Pfizer terminated the development of a B7-H4-directed ADC felmetatug vedotin (FV), triggering a $1 billion impairment charge. Pfizer announced the discontinuation alongside a $200 million charge linked to another ADC. The $1 billion charge is tied to B7-H4, an ADC that Pfizer acquired in its takeover of Seagen. Seagen was running Phase 1 in people with advanced solid tumors, the recruitment was twice stopped and resumed, but now Pfizer announced the program will be terminated based on clinical data generated to date. The data indicate that FV is unlikely to achieve a meaningful improvement over SOC chemotherapy in patients with advanced solid tumors, including triple-negative breast cancer. There have been no new safety signals observed in patients taking FV. Pfizer reported the discontinuation of FV as part of $2.9 billion in intangible asset impairment charges in its fourth-quarter results. Another ADC, disitamab vedotin (DV), accounted for $200 million of the charges. DV is a HER2 ADC that Seagen acquired under a deal with Remegen. The impairment charge reflects the reality of “emerging competition,” Pfizer said in its financial filing. RemeGen won approval for DV in China in 2021.   

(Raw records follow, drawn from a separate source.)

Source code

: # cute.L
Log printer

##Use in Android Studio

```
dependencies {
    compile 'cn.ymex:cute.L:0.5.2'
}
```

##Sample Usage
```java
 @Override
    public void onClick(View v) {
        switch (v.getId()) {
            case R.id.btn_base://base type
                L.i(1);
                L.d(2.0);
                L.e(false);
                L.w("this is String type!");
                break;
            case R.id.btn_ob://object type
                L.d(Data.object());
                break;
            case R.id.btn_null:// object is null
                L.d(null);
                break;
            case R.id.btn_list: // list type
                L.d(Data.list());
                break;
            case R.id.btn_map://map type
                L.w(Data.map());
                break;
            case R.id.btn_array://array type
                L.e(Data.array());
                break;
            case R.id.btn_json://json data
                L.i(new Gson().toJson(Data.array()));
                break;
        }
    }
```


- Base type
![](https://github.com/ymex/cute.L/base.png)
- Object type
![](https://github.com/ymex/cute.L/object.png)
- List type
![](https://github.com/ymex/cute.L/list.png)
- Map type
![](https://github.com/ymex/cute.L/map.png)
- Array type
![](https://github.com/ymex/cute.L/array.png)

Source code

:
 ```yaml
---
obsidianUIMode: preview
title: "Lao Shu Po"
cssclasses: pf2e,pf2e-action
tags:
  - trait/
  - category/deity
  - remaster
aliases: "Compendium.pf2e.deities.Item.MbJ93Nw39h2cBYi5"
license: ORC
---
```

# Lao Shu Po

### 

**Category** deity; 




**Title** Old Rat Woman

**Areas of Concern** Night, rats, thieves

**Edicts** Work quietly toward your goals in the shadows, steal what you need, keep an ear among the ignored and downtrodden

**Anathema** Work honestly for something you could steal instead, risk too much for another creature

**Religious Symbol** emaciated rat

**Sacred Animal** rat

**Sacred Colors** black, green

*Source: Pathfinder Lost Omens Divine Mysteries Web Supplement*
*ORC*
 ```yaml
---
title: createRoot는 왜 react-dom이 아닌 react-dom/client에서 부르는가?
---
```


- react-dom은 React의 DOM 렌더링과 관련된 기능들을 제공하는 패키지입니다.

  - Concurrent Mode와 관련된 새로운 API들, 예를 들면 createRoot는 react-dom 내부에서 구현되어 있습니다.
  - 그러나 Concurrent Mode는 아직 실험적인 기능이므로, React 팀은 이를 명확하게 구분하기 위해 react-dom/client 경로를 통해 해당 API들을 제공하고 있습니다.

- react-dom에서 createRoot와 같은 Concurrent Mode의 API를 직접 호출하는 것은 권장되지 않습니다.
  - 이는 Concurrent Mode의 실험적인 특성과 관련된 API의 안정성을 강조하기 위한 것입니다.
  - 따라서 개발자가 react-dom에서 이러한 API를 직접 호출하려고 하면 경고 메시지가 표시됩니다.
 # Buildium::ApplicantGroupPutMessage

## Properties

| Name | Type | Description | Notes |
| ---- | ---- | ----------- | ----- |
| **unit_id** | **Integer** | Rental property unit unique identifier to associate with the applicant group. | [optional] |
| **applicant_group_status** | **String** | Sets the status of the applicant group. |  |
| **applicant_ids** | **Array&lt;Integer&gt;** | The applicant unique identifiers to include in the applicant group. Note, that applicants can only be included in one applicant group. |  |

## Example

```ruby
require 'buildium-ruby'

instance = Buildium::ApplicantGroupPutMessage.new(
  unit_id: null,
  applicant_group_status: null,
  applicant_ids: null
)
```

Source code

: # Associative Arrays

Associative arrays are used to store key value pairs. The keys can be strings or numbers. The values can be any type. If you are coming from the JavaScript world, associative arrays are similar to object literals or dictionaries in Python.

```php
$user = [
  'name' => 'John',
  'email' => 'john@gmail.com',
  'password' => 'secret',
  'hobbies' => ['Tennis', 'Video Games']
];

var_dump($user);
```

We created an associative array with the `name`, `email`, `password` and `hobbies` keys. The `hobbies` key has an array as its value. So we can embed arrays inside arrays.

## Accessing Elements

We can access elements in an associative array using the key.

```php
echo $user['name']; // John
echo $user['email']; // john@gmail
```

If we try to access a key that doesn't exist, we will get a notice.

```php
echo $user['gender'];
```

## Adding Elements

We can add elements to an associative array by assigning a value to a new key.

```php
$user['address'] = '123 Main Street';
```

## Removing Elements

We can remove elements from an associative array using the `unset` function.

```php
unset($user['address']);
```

Summit announces clinical trial collaboration with Pfizer to combine Ivonescimab with ADCs

Summit Therapeutics announced a clinical trial collaboration with Pfizer to evaluate ivonescimab, a novel, investigational PD-1 / VEGF bispecific antibody, in combination with several of Pfizer’s ADCs across multiple solid tumor settings. Each study intends to evaluate ivonescimab plus one of Pfizer’s vedotin ADCs in individual, distinct solid tumor settings to determine the safety profile and potential anti-tumor activity of the combinations. Summit will provide ivonescimab for use in the proposed studies, and Pfizer will be responsible for conducting the operations of the studies. The studies will be overseen by both Summit and Pfizer. Both parties retain their respective rights to their products. The studies combining ivonescimab with Pfizer’s vedotin ADCs are planned to begin in the middle of this year.

Bolt provided update on immunotherapy co-Development with Toray

Bolt Biotherapeutics announced that the target of their worldwide co-development collaboration with Toray Industries is Caprin-1, a novel cancer target discovered by Toray. The collaborators are developing a Boltbody Immune-Stimulating Antibody Conjugate (ISAC) targeting Caprin-1, which is applicable to multiple solid tumor types. Toray supplies its proprietary antibodies targeting Caprin-1, such as the antibody TRK-950, and Bolt contributes proprietary linker-payloads from its Boltbody ISAC platform technology. Bolt plans to co-develop and jointly commercialize the resulting ISAC product candidate with Toray. Caprin-1 is a tumor-specific antigen that is strongly expressed on the cell membrane surface of most solid tumors, with minimal expression on the surface of normal tissues. Caprin-1 has also been shown to contribute to tumor growth and metastases. Toray’s asset TRK-950 is a monoclonal antibody targeting Caprin-1 that is in Phase 2 development for Gastric cancer, providing validation for this antigen as a promising ISAC target.